The Bride of Demise, Vol. 1

By Keishi Ayasato and murakaruki. Released in Japan as “Shūen no Hanayome” by MF Bunko J. Released in North America by Yen On. Translated by Jordan Taylor.

Sometimes an author, regardless of the material, simply reaches out, grabs you by the throat, and starts to throttle you with evocative prose. Keishi Ayasato is one of those authors. Torture Princess, their previous series, contains just about every type of thing that I normally avoid in fiction, and yet it’s one of my favorite LN series. Likewise, when I first saw the solicit for The Bride of Demise, my first thought was “ooooh, not my thing”. But then I saw the author and knew I would have to buy it. And I was right. As with Torture Princess, this series has a certain loving fascination with grand guignol horror in its writing, but this one is, and I can’t believe that I’m even typing this, a magical academy series. That almost cheapens it, and I would hate to see it compared with things like the various “Demon King Went to School and Was Super Badass” books. This is the story of a young man and his fated meeting with a living weapon.

Kou, an orphan whose parents were killed when he was young, is a Magical Research student at the academy. He and his fellow researchers learn about the Kihei, monstrous creatures who were essentially the reason this is a somewhat post-apocalyptic world. Then one day, while he ad his team are exploring a supposedly safe area to harvest kihei corpses for material, they’re attacked by some very strong kihei. Kou decides to sacrifice himself to save the others, and falls trough a glass ceiling into a garden… which is convenient, as this is very much like the dream that he keeps having during his waking hours. In that dream, he meets someone who promises she will be at his side for all eternity. Now it’s come true.

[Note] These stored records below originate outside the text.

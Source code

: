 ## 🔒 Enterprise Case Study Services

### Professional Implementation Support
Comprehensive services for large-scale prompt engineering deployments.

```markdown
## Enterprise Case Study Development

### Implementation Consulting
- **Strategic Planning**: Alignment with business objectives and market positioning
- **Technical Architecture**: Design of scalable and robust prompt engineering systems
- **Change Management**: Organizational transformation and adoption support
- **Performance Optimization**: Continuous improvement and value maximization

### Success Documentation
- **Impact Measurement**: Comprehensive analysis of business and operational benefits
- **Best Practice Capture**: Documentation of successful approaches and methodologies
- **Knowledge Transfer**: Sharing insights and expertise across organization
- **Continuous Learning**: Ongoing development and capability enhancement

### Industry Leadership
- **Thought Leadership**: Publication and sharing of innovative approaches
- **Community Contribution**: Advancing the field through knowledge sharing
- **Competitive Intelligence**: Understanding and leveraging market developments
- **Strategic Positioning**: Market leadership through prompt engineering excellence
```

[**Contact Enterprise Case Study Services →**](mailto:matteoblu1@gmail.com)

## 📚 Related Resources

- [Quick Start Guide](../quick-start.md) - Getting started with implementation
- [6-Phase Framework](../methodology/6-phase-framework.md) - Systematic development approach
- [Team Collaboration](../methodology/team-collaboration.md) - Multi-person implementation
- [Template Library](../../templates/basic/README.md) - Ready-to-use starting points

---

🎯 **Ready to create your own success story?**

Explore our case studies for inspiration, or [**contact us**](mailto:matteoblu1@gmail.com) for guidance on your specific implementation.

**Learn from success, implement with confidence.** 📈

She’s White Princess, she is his “bride”, and it feels like he’s known her for years.

This review will very much be talking about the first half of the novel, because the second half is a nest of spoilers that I do not want to be responsible for you learning. All the “holy shit!” moments are there, and they are fantastic. That said, the rest of the book is a lot of fun. Kou is now part of a special team of elite students, all with their own “bride”, and taught by a classic badass teacher with a dark side to him. Kou manages to befriend most of the group pretty quickly, partly because it turns out that he’s a lot better at combat against the kihei than anyone really expected. But really it’s Kou’s relationship with his bride that is the emotional core of this book. Their love for each other is very quick to develop and very strong, and also, again trying not to spoil, the cause of the entire second half of the book.

I rarely have to say “trust me” in my reviews, as everyone knows I spoil like a mad fiend. But trust me on this one. Unless you can’t abide blood and gore (you should steer clear in that case), The Bride of Demise is a fantastic debut. Indeed, my one complaint is that it feels finished in one volume. Where else does this series go? Vol. 2 is coming soon to tell us.